Ciávola e il Ristabilito, come ebbero avuto ristoro alla cena di Don Bergamino, muniti di certi ordigni ritorti, se ne vennero cautamente all’impresa. Era il cielo, dopo l’occaso della luna, tutto smagliante di stelle; e un maestraletto gelido andava soffiando per la solitudine. I due avanzarono in silenzio, tendendo l’orecchio, soffermandosi ad ora ad ora; e tutte le virtù venatorie e le agilità di Matteo Puriello in quell’occorrenza si esercitavano.

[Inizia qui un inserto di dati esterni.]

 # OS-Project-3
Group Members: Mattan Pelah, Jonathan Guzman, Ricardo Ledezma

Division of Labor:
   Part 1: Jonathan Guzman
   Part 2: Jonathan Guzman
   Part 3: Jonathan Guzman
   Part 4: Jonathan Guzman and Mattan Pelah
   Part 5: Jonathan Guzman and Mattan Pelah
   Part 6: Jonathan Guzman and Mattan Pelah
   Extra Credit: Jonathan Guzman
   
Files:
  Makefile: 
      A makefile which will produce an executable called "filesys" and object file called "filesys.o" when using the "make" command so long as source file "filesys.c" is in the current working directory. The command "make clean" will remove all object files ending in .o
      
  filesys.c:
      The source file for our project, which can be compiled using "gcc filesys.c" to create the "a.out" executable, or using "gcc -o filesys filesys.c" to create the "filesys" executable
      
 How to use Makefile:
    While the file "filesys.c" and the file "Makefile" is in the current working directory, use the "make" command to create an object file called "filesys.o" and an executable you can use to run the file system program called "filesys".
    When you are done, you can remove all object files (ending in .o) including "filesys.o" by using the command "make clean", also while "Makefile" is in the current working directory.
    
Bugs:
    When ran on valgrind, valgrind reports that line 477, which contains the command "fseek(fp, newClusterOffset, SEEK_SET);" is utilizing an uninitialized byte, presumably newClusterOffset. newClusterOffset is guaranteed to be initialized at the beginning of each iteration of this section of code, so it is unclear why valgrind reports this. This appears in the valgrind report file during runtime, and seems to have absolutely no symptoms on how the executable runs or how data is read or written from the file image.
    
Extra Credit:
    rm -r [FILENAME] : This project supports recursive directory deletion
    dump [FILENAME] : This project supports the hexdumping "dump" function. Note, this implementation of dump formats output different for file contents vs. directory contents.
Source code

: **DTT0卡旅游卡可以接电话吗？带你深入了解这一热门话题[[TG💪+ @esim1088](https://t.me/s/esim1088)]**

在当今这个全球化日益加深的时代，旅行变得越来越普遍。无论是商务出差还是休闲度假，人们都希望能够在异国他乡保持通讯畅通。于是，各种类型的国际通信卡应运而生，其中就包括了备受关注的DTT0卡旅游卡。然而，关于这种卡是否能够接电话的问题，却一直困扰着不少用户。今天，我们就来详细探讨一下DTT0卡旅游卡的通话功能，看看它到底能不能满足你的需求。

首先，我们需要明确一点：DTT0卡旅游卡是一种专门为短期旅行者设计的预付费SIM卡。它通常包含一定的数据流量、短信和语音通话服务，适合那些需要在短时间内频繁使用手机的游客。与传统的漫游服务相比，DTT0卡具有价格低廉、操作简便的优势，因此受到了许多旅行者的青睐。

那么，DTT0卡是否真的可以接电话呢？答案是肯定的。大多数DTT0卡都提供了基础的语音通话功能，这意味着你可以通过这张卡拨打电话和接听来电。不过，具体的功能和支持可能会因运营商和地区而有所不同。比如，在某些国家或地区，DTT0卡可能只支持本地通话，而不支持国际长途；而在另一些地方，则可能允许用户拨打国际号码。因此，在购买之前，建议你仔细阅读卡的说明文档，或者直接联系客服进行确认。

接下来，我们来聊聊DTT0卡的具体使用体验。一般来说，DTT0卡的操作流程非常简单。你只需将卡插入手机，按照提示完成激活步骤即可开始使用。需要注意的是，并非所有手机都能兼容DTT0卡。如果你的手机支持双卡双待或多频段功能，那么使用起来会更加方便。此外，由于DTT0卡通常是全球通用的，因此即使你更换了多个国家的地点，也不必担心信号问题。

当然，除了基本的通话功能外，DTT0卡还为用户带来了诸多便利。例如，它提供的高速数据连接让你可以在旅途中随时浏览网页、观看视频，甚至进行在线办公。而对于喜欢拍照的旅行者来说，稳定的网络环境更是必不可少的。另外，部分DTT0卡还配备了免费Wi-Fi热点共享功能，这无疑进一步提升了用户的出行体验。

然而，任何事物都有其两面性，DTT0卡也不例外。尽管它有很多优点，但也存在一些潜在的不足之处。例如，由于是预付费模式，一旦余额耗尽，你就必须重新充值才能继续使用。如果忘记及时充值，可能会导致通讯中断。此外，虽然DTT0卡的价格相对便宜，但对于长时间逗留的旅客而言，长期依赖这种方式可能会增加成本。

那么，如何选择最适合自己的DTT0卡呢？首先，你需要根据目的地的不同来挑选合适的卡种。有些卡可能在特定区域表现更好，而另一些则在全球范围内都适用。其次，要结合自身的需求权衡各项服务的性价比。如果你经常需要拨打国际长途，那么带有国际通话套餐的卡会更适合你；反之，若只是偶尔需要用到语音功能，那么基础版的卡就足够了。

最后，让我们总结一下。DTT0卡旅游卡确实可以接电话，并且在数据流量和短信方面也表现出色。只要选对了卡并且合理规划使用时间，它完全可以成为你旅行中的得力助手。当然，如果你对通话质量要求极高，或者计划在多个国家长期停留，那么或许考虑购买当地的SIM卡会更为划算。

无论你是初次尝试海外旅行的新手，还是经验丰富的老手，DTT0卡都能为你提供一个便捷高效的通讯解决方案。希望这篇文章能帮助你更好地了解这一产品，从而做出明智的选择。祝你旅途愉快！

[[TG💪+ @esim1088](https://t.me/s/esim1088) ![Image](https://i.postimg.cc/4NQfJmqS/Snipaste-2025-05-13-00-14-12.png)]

Quando essi giunsero alla mèta, il Ristabilito a pena potè trattenere una esclamazione di gioia accorgendosi dell’uscio aperto. Una perfetta quiete regnava nella casa, se non che si udiva il profondo russare del dormiente. Ciávola salì primo le scale, seguíto dall’altro. Ambedue, al fievolissimo lume che entrava pe’ i vetri, scorsero subito la forma vaga del porco in su ’l tavolo. Con infinita cautela sollevarono il peso e pianamente lo trassero fuori a gran forza di braccia. Stettero quindi in ascolto. Un gallo d’improvviso cantò e altri galli risposero dalle aie, consecutivamente.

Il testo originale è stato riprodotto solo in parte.